What you will do → Your answer must match the records word for word and contain no pictures.

Plain-text document sources:
┌──

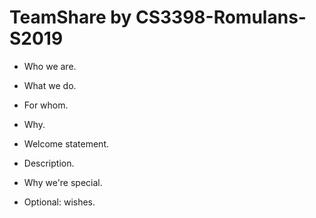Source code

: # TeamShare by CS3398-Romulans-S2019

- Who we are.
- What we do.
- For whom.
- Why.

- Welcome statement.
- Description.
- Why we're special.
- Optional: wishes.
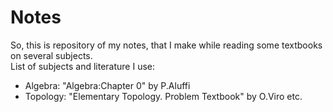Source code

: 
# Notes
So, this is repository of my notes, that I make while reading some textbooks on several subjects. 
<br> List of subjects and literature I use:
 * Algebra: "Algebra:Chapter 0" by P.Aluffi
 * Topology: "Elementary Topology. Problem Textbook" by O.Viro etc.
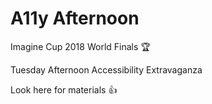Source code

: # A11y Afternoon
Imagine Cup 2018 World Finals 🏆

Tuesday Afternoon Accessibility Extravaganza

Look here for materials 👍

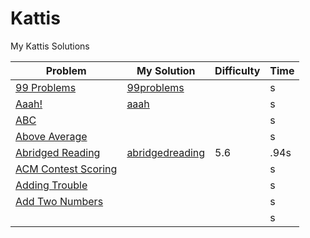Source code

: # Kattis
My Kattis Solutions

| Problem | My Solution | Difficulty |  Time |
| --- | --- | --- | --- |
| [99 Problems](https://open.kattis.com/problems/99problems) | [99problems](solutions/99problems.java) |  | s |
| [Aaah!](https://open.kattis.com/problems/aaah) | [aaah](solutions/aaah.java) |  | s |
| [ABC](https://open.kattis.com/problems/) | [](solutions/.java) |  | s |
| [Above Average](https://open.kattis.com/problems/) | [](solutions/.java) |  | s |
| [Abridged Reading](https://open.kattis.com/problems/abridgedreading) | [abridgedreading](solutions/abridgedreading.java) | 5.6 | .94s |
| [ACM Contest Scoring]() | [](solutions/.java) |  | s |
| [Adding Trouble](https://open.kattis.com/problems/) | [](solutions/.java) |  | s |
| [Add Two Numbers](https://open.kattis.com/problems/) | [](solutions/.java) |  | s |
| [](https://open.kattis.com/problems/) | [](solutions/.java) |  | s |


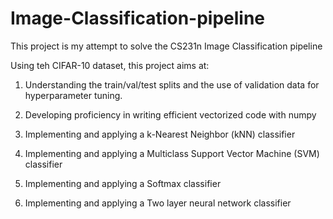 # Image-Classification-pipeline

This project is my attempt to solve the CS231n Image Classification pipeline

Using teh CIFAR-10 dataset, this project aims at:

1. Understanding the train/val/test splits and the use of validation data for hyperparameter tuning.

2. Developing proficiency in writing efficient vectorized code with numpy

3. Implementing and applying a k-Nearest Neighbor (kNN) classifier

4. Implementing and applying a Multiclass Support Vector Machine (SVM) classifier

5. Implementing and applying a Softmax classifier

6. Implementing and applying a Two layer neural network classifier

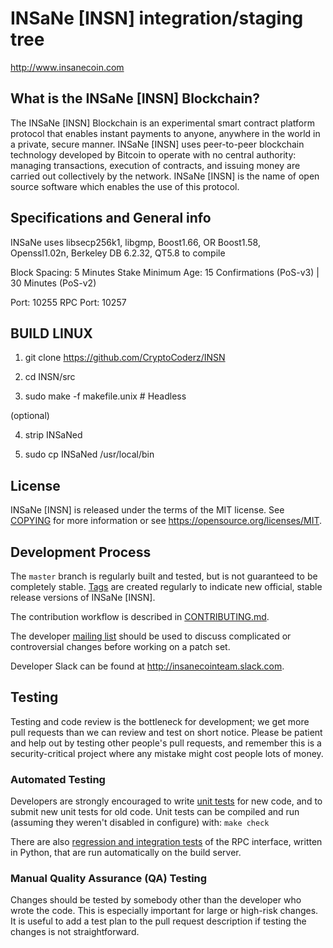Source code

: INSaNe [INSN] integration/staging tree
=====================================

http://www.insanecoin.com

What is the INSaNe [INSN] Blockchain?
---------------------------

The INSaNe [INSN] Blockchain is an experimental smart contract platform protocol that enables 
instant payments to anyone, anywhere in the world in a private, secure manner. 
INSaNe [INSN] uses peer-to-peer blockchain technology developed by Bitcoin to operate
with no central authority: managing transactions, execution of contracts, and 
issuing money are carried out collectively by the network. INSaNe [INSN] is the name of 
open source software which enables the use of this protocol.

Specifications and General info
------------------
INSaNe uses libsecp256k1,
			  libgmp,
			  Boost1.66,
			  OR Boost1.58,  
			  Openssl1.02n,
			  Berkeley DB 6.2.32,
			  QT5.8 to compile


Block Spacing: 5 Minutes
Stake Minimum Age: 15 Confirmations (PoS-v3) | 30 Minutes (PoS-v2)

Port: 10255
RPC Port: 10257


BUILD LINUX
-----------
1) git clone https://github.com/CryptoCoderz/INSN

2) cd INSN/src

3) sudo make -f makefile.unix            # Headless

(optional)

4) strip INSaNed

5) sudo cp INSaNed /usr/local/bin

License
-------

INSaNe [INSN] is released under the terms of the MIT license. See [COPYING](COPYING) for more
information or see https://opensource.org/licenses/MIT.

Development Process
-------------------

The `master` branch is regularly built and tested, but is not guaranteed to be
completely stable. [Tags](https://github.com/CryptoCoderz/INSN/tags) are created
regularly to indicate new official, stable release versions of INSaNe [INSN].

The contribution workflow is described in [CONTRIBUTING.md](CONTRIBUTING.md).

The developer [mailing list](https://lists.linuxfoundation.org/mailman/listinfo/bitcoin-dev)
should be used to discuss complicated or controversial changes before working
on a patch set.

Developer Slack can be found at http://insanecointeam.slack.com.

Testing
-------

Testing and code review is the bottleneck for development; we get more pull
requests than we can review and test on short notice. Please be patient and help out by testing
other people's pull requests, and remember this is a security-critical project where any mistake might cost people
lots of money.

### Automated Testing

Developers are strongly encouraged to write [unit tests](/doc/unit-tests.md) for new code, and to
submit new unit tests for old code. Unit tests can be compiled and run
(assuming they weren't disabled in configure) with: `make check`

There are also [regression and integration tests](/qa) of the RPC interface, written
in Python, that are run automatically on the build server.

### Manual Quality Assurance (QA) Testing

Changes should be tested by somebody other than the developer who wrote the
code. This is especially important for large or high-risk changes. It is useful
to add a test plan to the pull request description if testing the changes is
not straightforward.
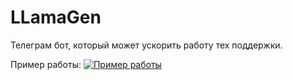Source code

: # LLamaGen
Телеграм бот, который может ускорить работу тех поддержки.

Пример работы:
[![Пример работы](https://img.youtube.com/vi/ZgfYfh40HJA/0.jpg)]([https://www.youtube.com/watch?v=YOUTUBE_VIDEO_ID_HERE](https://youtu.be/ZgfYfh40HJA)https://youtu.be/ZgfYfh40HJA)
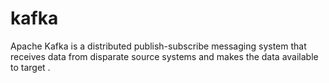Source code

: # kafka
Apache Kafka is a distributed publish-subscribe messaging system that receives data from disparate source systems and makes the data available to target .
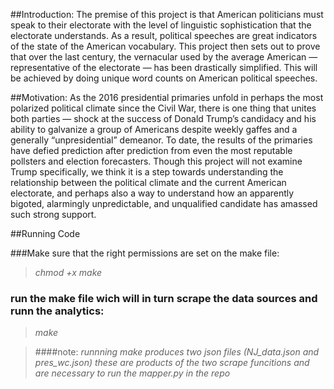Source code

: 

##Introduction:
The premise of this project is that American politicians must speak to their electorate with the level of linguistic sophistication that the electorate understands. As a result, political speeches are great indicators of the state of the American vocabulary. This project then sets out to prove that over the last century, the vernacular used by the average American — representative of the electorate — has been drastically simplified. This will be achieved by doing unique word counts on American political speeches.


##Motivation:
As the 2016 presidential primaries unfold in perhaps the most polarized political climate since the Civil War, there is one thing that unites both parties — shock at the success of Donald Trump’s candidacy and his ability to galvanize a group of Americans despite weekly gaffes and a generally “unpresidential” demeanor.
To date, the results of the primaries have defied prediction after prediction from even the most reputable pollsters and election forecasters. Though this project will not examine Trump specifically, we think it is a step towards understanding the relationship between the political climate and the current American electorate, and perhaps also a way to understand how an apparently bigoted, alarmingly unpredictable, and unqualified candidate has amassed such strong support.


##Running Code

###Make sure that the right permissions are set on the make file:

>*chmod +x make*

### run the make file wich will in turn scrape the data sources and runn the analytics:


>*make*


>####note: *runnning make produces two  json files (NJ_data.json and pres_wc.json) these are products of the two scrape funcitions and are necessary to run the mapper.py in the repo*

└──

Completed exercise →
Source code

: # TeamShare by CS3398-Romulans-S2019

- Who we are.
- What we do.
- For whom.
- Why.

- Welcome statement.
- Description.
- Why we're special.
- Optional: wishes.
Source code

: 
# Notes
So, this is repository of my notes, that I make while reading some textbooks on several subjects. 
<br> List of subjects and literature I use:
 * Algebra: "Algebra:Chapter 0" by P.Aluffi
 * Topology: "Elementary Topology. Problem Textbook" by O.Viro etc.
Source code

: # A11y Afternoon
Imagine Cup 2018 World Finals 🏆

Tuesday Afternoon Accessibility Extravaganza

Look here for materials 👍

Source code

: # Kattis
My Kattis Solutions

| Problem | My Solution | Difficulty |  Time |
| --- | --- | --- | --- |
| [99 Problems](https://open.kattis.com/problems/99problems) | [99problems](solutions/99problems.java) |  | s |
| [Aaah!](https://open.kattis.com/problems/aaah) | [aaah](solutions/aaah.java) |  | s |
| [ABC](https://open.kattis.com/problems/) | [](solutions/.java) |  | s |
| [Above Average](https://open.kattis.com/problems/) | [](solutions/.java) |  | s |
| [Abridged Reading](https://open.kattis.com/problems/abridgedreading) | [abridgedreading](solutions/abridgedreading.java) | 5.6 | .94s |
| [ACM Contest Scoring]() | [](solutions/.java) |  | s |
| [Adding Trouble](https://open.kattis.com/problems/) | [](solutions/.java) |  | s |
| [Add Two Numbers](https://open.kattis.com/problems/) | [](solutions/.java) |  | s |
| [](https://open.kattis.com/problems/) | [](solutions/.java) |  | s |


 # Image-Classification-pipeline

This project is my attempt to solve the CS231n Image Classification pipeline

Using teh CIFAR-10 dataset, this project aims at:

1. Understanding the train/val/test splits and the use of validation data for hyperparameter tuning.

2. Developing proficiency in writing efficient vectorized code with numpy

3. Implementing and applying a k-Nearest Neighbor (kNN) classifier

4. Implementing and applying a Multiclass Support Vector Machine (SVM) classifier

5. Implementing and applying a Softmax classifier

6. Implementing and applying a Two layer neural network classifier

Source code

: INSaNe [INSN] integration/staging tree
=====================================

http://www.insanecoin.com

What is the INSaNe [INSN] Blockchain?
---------------------------

The INSaNe [INSN] Blockchain is an experimental smart contract platform protocol that enables 
instant payments to anyone, anywhere in the world in a private, secure manner. 
INSaNe [INSN] uses peer-to-peer blockchain technology developed by Bitcoin to operate
with no central authority: managing transactions, execution of contracts, and 
issuing money are carried out collectively by the network. INSaNe [INSN] is the name of 
open source software which enables the use of this protocol.

Specifications and General info
------------------
INSaNe uses libsecp256k1,
			  libgmp,
			  Boost1.66,
			  OR Boost1.58,  
			  Openssl1.02n,
			  Berkeley DB 6.2.32,
			  QT5.8 to compile


Block Spacing: 5 Minutes
Stake Minimum Age: 15 Confirmations (PoS-v3) | 30 Minutes (PoS-v2)

Port: 10255
RPC Port: 10257


BUILD LINUX
-----------
1) git clone https://github.com/CryptoCoderz/INSN

2) cd INSN/src

3) sudo make -f makefile.unix            # Headless

(optional)

4) strip INSaNed

5) sudo cp INSaNed /usr/local/bin

License
-------

INSaNe [INSN] is released under the terms of the MIT license. See [COPYING](COPYING) for more
information or see https://opensource.org/licenses/MIT.

Development Process
-------------------

The `master` branch is regularly built and tested, but is not guaranteed to be
completely stable. [Tags](https://github.com/CryptoCoderz/INSN/tags) are created
regularly to indicate new official, stable release versions of INSaNe [INSN].

The contribution workflow is described in [CONTRIBUTING.md](CONTRIBUTING.md).

The developer [mailing list](https://lists.linuxfoundation.org/mailman/listinfo/bitcoin-dev)
should be used to discuss complicated or controversial changes before working
on a patch set.

Developer Slack can be found at http://insanecointeam.slack.com.

Testing
-------

Testing and code review is the bottleneck for development; we get more pull
requests than we can review and test on short notice. Please be patient and help out by testing
other people's pull requests, and remember this is a security-critical project where any mistake might cost people
lots of money.

### Automated Testing

Developers are strongly encouraged to write [unit tests](/doc/unit-tests.md) for new code, and to
submit new unit tests for old code. Unit tests can be compiled and run
(assuming they weren't disabled in configure) with: `make check`

There are also [regression and integration tests](/qa) of the RPC interface, written
in Python, that are run automatically on the build server.

### Manual Quality Assurance (QA) Testing

Changes should be tested by somebody other than the developer who wrote the
code. This is especially important for large or high-risk changes. It is useful
to add a test plan to the pull request description if testing the changes is
not straightforward.
Source code

: # LLamaGen
Телеграм бот, который может ускорить работу тех поддержки.

Пример работы:
[![Пример работы](https://img.youtube.com/vi/ZgfYfh40HJA/0.jpg)]([https://www.youtube.com/watch?v=YOUTUBE_VIDEO_ID_HERE](https://youtu.be/ZgfYfh40HJA)https://youtu.be/ZgfYfh40HJA)
Source code

: # kafka
Apache Kafka is a distributed publish-subscribe messaging system that receives data from disparate source systems and makes the data available to target .
Source code

: 

##Introduction:
The premise of this project is that American politicians must speak to their electorate with the level of linguistic sophistication that the electorate understands. As a result, political speeches are great indicators of the state of the American vocabulary. This project then sets out to prove that over the last century, the vernacular used by the average American — representative of the electorate — has been drastically simplified. This will be achieved by doing unique word counts on American political speeches.


##Motivation:
As the 2016 presidential primaries unfold in perhaps the most polarized political climate since the Civil War, there is one thing that unites both parties — shock at the success of Donald Trump’s candidacy and his ability to galvanize a group of Americans despite weekly gaffes and a generally “unpresidential” demeanor.
To date, the results of the primaries have defied prediction after prediction from even the most reputable pollsters and election forecasters. Though this project will not examine Trump specifically, we think it is a step towards understanding the relationship between the political climate and the current American electorate, and perhaps also a way to understand how an apparently bigoted, alarmingly unpredictable, and unqualified candidate has amassed such strong support.


##Running Code

###Make sure that the right permissions are set on the make file:

>*chmod +x make*

### run the make file wich will in turn scrape the data sources and runn the analytics:


>*make*


>####note: *runnning make produces two  json files (NJ_data.json and pres_wc.json) these are products of the two scrape funcitions and are necessary to run the mapper.py in the repo*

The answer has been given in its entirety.